● Task instructions
Whenever the string "https" turns up in a line below, that line should be copied.

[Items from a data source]
┌──
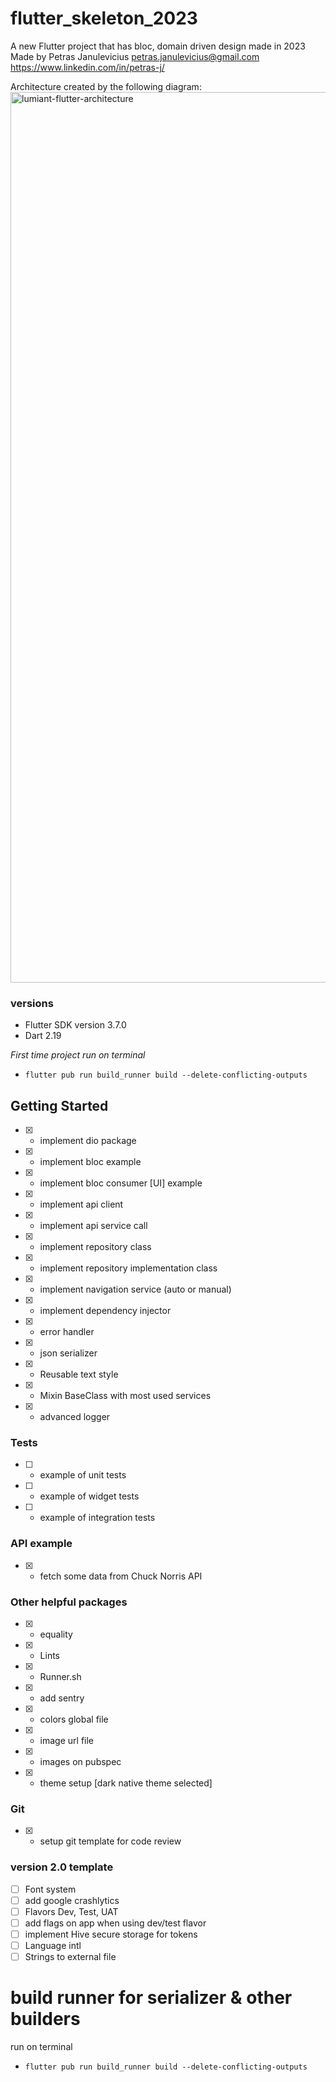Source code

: # flutter_skeleton_2023
A new Flutter project that has bloc, domain driven design made in 2023
Made by Petras Janulevicius
petras.janulevicius@gmail.com
https://www.linkedin.com/in/petras-j/

Architecture created by the following diagram:
<img width="1425" alt="lumiant-flutter-architecture" src="https://user-images.githubusercontent.com/13733620/215026871-813fc84b-f5fd-42ca-8389-2951cb995c89.png">

### versions
- Flutter SDK version 3.7.0
- Dart 2.19

*First time project run on terminal*
- `flutter pub run build_runner build --delete-conflicting-outputs`

## Getting Started
- [x] - implement dio package
- [x] - implement bloc example
- [x] - implement bloc consumer [UI] example
- [x] - implement api client
- [x] - implement api service call
- [x] - implement repository class
- [x] - implement repository implementation class
- [x] - implement navigation service (auto or manual)
- [x] - implement dependency injector
- [x] - error handler
- [x] - json serializer
- [x] - Reusable text style
- [x] - Mixin BaseClass with most used services
- [x] - advanced logger

### Tests
- [ ] - example of unit tests
- [ ] - example of widget tests
- [ ] - example of integration tests

### API example
- [x] - fetch some data from Chuck Norris API

### Other helpful packages
- [x] - equality
- [x] - Lints
- [x] - Runner.sh
- [x] - add sentry
- [x] - colors global file
- [x] - image url file
- [x] - images on pubspec
- [x] - theme setup [dark native theme selected]

### Git
- [x] - setup git template for code review

### version 2.0 template
- [ ] Font system
- [ ] add google crashlytics
- [ ] Flavors Dev, Test, UAT
- [ ] add flags on app when using dev/test flavor
- [ ] implement Hive secure storage for tokens
- [ ] Language intl
- [ ] Strings to external file

# build runner for serializer & other builders
run on terminal
- `flutter pub run build_runner build --delete-conflicting-outputs`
└──
● Response
https://www.linkedin.com/in/petras-j/
<img width="1425" alt="lumiant-flutter-architecture" src="https://user-images.githubusercontent.com/13733620/215026871-813fc84b-f5fd-42ca-8389-2951cb995c89.png">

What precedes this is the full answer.